Output metadata about a server contained in an NTLM challenge message yielded from a specified endpoint.
Supports the following protocols: HTTP/HTTPS, LDAP/LDAPS.
Utilizes my ntlm library!
$ ./ntlm_target_information.py --help
usage: ntlm_target_information.py [-h] [-w TIMEOUT] url
Output metadata about a server contained in an NTLM challenge message yielded from a specified endpoint.
positional arguments:
url The URL of an endpoint that supports NTLM authentication, whose server to obtain information about.
options:
-h, --help show this help message and exit
-w TIMEOUT, --timeout TIMEOUT
The number of seconds to wait before timing out when trying to connect to the endpoint.

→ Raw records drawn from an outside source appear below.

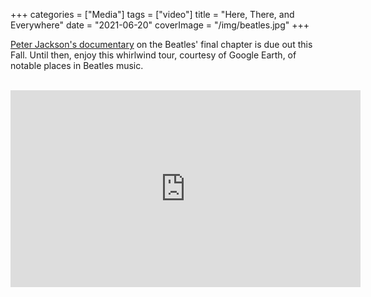 +++
categories = ["Media"]
tags = ["video"]
title = "Here, There, and Everywhere"
date = "2021-06-20"
coverImage = "/img/beatles.jpg"
+++

<a target="_blank" href="https://www.vanityfair.com/hollywood/2021/06/the-beatles-get-back-exclusive-deep-dive-peter-jacksons-movie">Peter Jackson's documentary</a>
on the Beatles' final chapter is due out this Fall. Until then, enjoy this whirlwind tour, courtesy of Google Earth, of notable places in Beatles music.

<!--more-->

<br>

<iframe width="560" height="315" src="https://www.youtube.com/embed/OXueukxz7Zo" title="YouTube video player" frameborder="0" allow="accelerometer; autoplay; clipboard-write; encrypted-media; gyroscope; picture-in-picture" allowfullscreen></iframe>
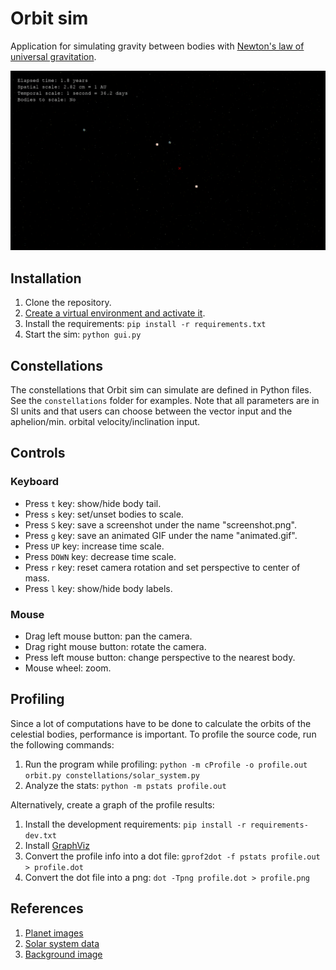 # Orbit sim

Application for simulating gravity between bodies with [Newton's law of universal gravitation](https://en.wikipedia.org/wiki/Newton%27s_law_of_universal_gravitation).

![Animated GIF of a binary star](docs/animated.gif)

## Installation

1. Clone the repository.
2. [Create a virtual environment and activate it](https://docs.python.org/3/library/venv.html).
3. Install the requirements: `pip install -r requirements.txt`
4. Start the sim: `python gui.py`

## Constellations

The constellations that Orbit sim can simulate are defined in Python files. See the `constellations` folder for examples. Note that all parameters are in SI units and that users can choose between the vector input and
the aphelion/min. orbital velocity/inclination input.

## Controls

### Keyboard

* Press `t` key: show/hide body tail.
* Press `s` key: set/unset bodies to scale.
* Press `S` key: save a screenshot under the name "screenshot.png".
* Press `g` key: save an animated GIF under the name "animated.gif".
* Press `UP` key: increase time scale.
* Press `DOWN` key: decrease time scale.
* Press `r` key: reset camera rotation and set perspective to center of mass.
* Press `l` key: show/hide body labels.

### Mouse

* Drag left mouse button: pan the camera.
* Drag right mouse button: rotate the camera.
* Press left mouse button: change perspective to the nearest body.
* Mouse wheel: zoom.

## Profiling

Since a lot of computations have to be done to calculate the orbits of the celestial bodies, performance is important. To profile the source code, run the following commands:

1. Run the program while profiling: `python -m cProfile -o profile.out orbit.py constellations/solar_system.py`
1. Analyze the stats: `python -m pstats profile.out`

Alternatively, create a graph of the profile results:

1. Install the development requirements: `pip install -r requirements-dev.txt`
1. Install [GraphViz](https://graphviz.org)
1. Convert the profile info into a dot file: `gprof2dot -f pstats profile.out > profile.dot`
1. Convert the dot file into a png: `dot -Tpng profile.dot > profile.png`

## References

1. [Planet images](https://deep-fold.itch.io/pixel-planet-generator)
2. [Solar system data](https://nssdc.gsfc.nasa.gov/planetary/factsheet/)
3. [Background image](https://pixabay.com/illustrations/stars-night-dark-sky-space-3750824/)
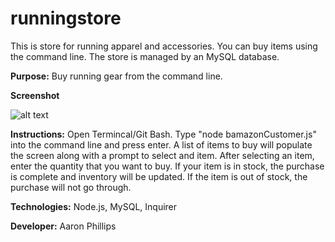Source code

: # runningstore
This is store for running apparel and accessories.  You can buy items using the command line.  The store is managed by an MySQL database.

**Purpose:**
Buy running gear from the command line.

**Screenshot**

![alt text](https://i.imgur.com/e36H2dZ.jpg)

**Instructions:** 
Open Termincal/Git Bash.  Type "node bamazonCustomer.js" into the command line and press enter.  A list of items to buy will populate the screen along with a prompt to select and item.  After selecting an item, enter the quantity that you want to buy.  If your item is in stock, the purchase is complete and inventory will be updated.  If the item is out of stock, the purchase will not go through.  

**Technologies:** 
Node.js, MySQL, Inquirer

**Developer:** 
Aaron Phillips
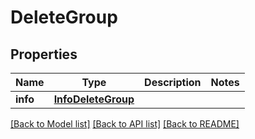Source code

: # DeleteGroup


## Properties
Name | Type | Description | Notes
------------ | ------------- | ------------- | -------------
**info** | [**InfoDeleteGroup**](InfoDeleteGroup.md) |  | 


[[Back to Model list]](../../README.md#models) [[Back to API list]](../../README.md#available-methods) [[Back to README]](../../README.md)


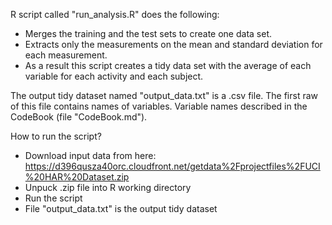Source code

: R script called "run_analysis.R" does the following:
* Merges the training and the test sets to create one data set.
* Extracts only the measurements on the mean and standard deviation for each measurement.
* As a result this script creates a tidy data set with the average of each variable for each activity and each subject.

The output tidy dataset named "output_data.txt" is a .csv file. The first raw of this file contains names of variables. Variable names described in the CodeBook (file "CodeBook.md").

How to run the script?
* Download input data from here: https://d396qusza40orc.cloudfront.net/getdata%2Fprojectfiles%2FUCI%20HAR%20Dataset.zip
* Unpuck .zip file into R working directory
* Run the script
* File "output_data.txt" is the output tidy dataset
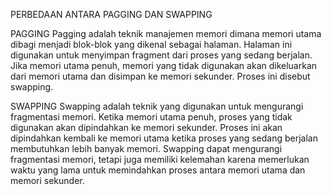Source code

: PERBEDAAN ANTARA PAGGING DAN SWAPPING

PAGGING 
Pagging adalah teknik manajemen memori dimana memori utama dibagi menjadi blok-blok yang dikenal sebagai halaman. Halaman ini digunakan untuk menyimpan fragment dari proses yang sedang berjalan. Jika memori utama penuh, memori yang tidak digunakan akan dikeluarkan dari memori utama dan disimpan ke memori sekunder. Proses ini disebut swapping.

SWAPPING 
Swapping adalah teknik yang digunakan untuk mengurangi fragmentasi memori. Ketika memori utama penuh, proses yang tidak digunakan akan dipindahkan ke memori sekunder. Proses ini akan dipindahkan kembali ke memori utama ketika proses yang sedang berjalan membutuhkan lebih banyak memori. Swapping dapat mengurangi fragmentasi memori, tetapi juga memiliki kelemahan karena memerlukan waktu yang lama untuk memindahkan proses antara memori utama dan memori sekunder.
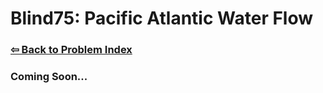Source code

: # Blind75: Pacific Atlantic Water Flow

### [⇦ Back to Problem Index](../../index.md)

### Coming Soon...
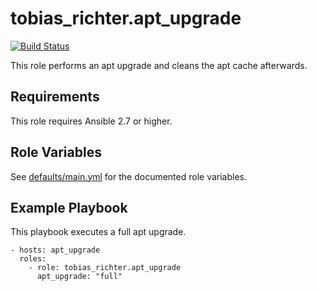 # tobias_richter.apt_upgrade

[![Build Status](https://github.com/tobias-richter/ansible-apt-upgrade/workflows/CI/badge.svg)](https://github.com/tobias-richter/ansible-apt-upgrade/actions)

This role performs an apt upgrade and cleans the apt cache afterwards.

## Requirements

This role requires Ansible 2.7 or higher.

## Role Variables

See [defaults/main.yml](defaults/main.yml) for the documented role variables.

## Example Playbook

This playbook executes a full apt upgrade.

    - hosts: apt_upgrade
	  roles:
	    - role: tobias_richter.apt_upgrade
	      apt_upgrade: "full"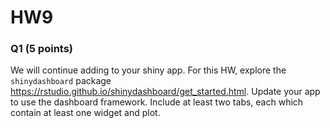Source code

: # HW9

### Q1 (5 points)

We will continue adding to your shiny app. For this HW, explore the `shinydashboard` package <https://rstudio.github.io/shinydashboard/get_started.html>. Update your app to use the dashboard framework. Include at least two tabs, each which contain at least one widget and plot.
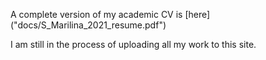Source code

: A complete version of my academic CV is [here] ("docs/S_Marilina_2021_resume.pdf")

I am still in the process of uploading all my work to this site.
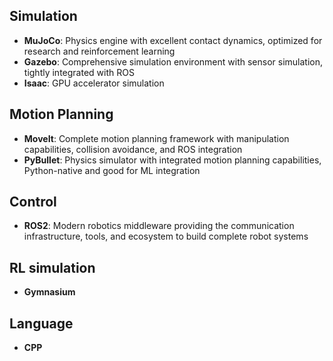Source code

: ## Simulation
- **MuJoCo**: Physics engine with excellent contact dynamics, optimized for research and reinforcement learning
- **Gazebo**: Comprehensive simulation environment with sensor simulation, tightly integrated with ROS
- **Isaac**: GPU accelerator simulation

## Motion Planning
- **MoveIt**: Complete motion planning framework with manipulation capabilities, collision avoidance, and ROS integration
- **PyBullet**: Physics simulator with integrated motion planning capabilities, Python-native and good for ML integration

## Control
- **ROS2**: Modern robotics middleware providing the communication infrastructure, tools, and ecosystem to build complete robot systems

## RL simulation
* **Gymnasium**

## Language
* **CPP**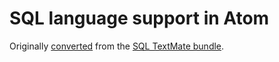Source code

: # SQL language support in Atom

Originally [converted](http://atom.io/docs/latest/converting-a-text-mate-bundle)
from the [SQL TextMate bundle](https://github.com/textmate/sql.tmbundle).

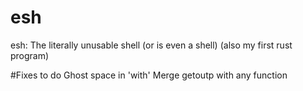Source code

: # esh
esh: The literally unusable shell (or is even a shell) (also my first rust program)

#Fixes to do
Ghost space in 'with'
Merge getoutp with any function 
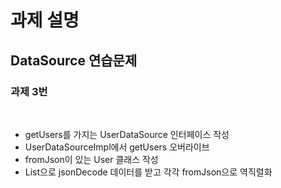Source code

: # 과제 설명

## DataSource 연습문제

### 과제 3번

<br>

- getUsers를 가지는 UserDataSource 인터페이스 작성
- UserDataSourceImpl에서 getUsers 오버라이브
- fromJson이 있는 User 클래스 작성
- List<dynamic>으로 jsonDecode 데이터를 받고 각각 fromJson으로 역직렬화

<br>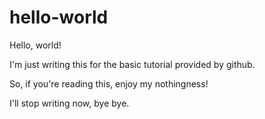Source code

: # hello-world

Hello, world!

I'm just writing this for the basic tutorial provided by github.

So, if you're reading this, enjoy my nothingness!

I'll stop writing now, bye bye.
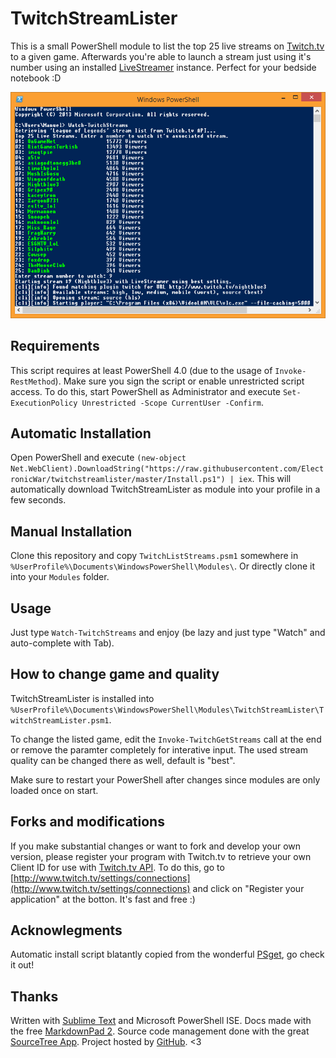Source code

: TwitchStreamLister
==================

This is a small PowerShell module to list the top 25 live streams on [Twitch.tv](http://www.twitch.tv) to a given game.
Afterwards you're able to launch a stream just using it's number using an installed [LiveStreamer](https://github.com/chrippa/livestreamer) instance. Perfect for your bedside notebook :D

![Console Output](https://raw.githubusercontent.com/ElectronicWar/twitchstreamlister/master/Screenshot.png)

## Requirements
This script requires at least PowerShell 4.0 (due to the usage of `Invoke-RestMethod`).
Make sure you sign the script or enable unrestricted script access. To do this, start PowerShell as Administrator and execute `Set-ExecutionPolicy Unrestricted -Scope CurrentUser -Confirm`.

## Automatic Installation
Open PowerShell and execute `(new-object Net.WebClient).DownloadString("https://raw.githubusercontent.com/ElectronicWar/twitchstreamlister/master/Install.ps1") | iex`.
This will automatically download TwitchStreamLister as module into your profile in a few seconds.

## Manual Installation
Clone this repository and copy `TwitchListStreams.psm1` somewhere in `%UserProfile%\Documents\WindowsPowerShell\Modules\`. Or directly clone it into your `Modules` folder.

## Usage
Just type `Watch-TwitchStreams` and enjoy (be lazy and just type "Watch" and auto-complete with Tab).

## How to change game and quality
TwitchStreamLister is installed into `%UserProfile%\Documents\WindowsPowerShell\Modules\TwitchStreamLister\TwitchStreamLister.psm1`.

To change the listed game, edit the `Invoke-TwitchGetStreams` call at the end or remove the paramter completely for interative input. The used stream quality can be changed there as well, default is "best".

Make sure to restart your PowerShell after changes since modules are only loaded once on start.

## Forks and modifications
If you make substantial changes or want to fork and develop your own version, please register your program with Twitch.tv to retrieve your own Client ID for use with [Twitch.tv API](https://github.com/justintv/twitch-api). To do this, go to [http://www.twitch.tv/settings/connections](http://www.twitch.tv/settings/connections) and click on "Register your application" at the botton. It's fast and free :)

## Acknowlegments
Automatic install script blatantly copied from the wonderful [PSget](http://psget.net/), go check it out!

## Thanks
Written with [Sublime Text](http://www.sublimetext.com) and Microsoft PowerShell ISE. Docs made with the free [MarkdownPad 2](http://www.markdownpad.com/). Source code management done with the great [SourceTree App](http://www.sourcetreeapp.com/). Project hosted by [GitHub](http://www.github.com). <3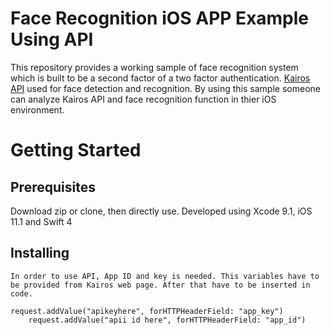 # Face Recognition iOS APP Example Using API
This repository provides a working sample of face recognition system which is built to be a second factor 
of a two factor authentication. [Kairos API](https://www.kairos.com/) used for face detection and recognition. By using this sample someone can analyze Kairos API and face recognition function in thier iOS environment. 

# Getting Started

## Prerequisites
Download zip or clone, then directly use.
Developed using Xcode 9.1, iOS 11.1 and Swift 4

## Installing
    In order to use API, App ID and key is needed. This variables have to be provided from Kairos web page. After that have to be inserted in code.
    
    request.addValue("apikeyhere", forHTTPHeaderField: "app_key")
        request.addValue("apii id here", forHTTPHeaderField: "app_id")
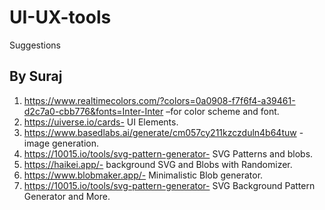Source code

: # UI-UX-tools
Suggestions
## By Suraj
1. https://www.realtimecolors.com/?colors=0a0908-f7f6f4-a39461-d2c7a0-cbb776&fonts=Inter-Inter –for color scheme and font.
2. https://uiverse.io/cards- UI Elements.
3. https://www.basedlabs.ai/generate/cm057cy211kzczduln4b64tuw - image generation.
4. https://10015.io/tools/svg-pattern-generator- SVG Patterns and blobs.
5. https://haikei.app/- background SVG and Blobs with Randomizer.
6. https://www.blobmaker.app/- Minimalistic Blob generator.
7. https://10015.io/tools/svg-pattern-generator- SVG Background Pattern Generator and More.

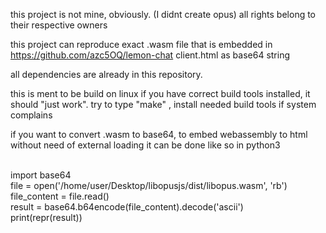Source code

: this project is not mine, obviously. (I didnt create opus)
all rights belong to their respective owners


this project can reproduce exact .wasm file that is embedded in https://github.com/azc5OQ/lemon-chat client.html as base64 string

all dependencies are already in this repository.

this is ment to be build on linux
if you have correct build tools installed, it should "just work".
try to type "make" , install needed build tools if system complains


if you want to convert .wasm to base64, to embed webassembly to html without need of external loading
it can be done like so in python3

<br>
import base64
<br>
file = open('/home/user/Desktop/libopusjs/dist/libopus.wasm', 'rb')
<br>
file_content = file.read()

<br>
result = base64.b64encode(file_content).decode('ascii')
<br>
print(repr(result))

$ ./ntlm_target_information.py 'https://mail.stureplansgruppen.se/autodiscover'
Output:
Domain FQDN: SPG.LOCAL
Forest FQDN: SPG.LOCAL
Server FQDN: SPG-SR-EX-01.SPG.LOCAL
Server NetBIOS computer name: SPG-SR-EX-01
Server NetBIOS domain name: SPG
Server time: 2021-01-09 19:21:43.936851
👍
- [MS-NLMP]: AV_PAIR | Microsoft Docs - Documentation about the structure in the NTLM challenge message that stores the metadata.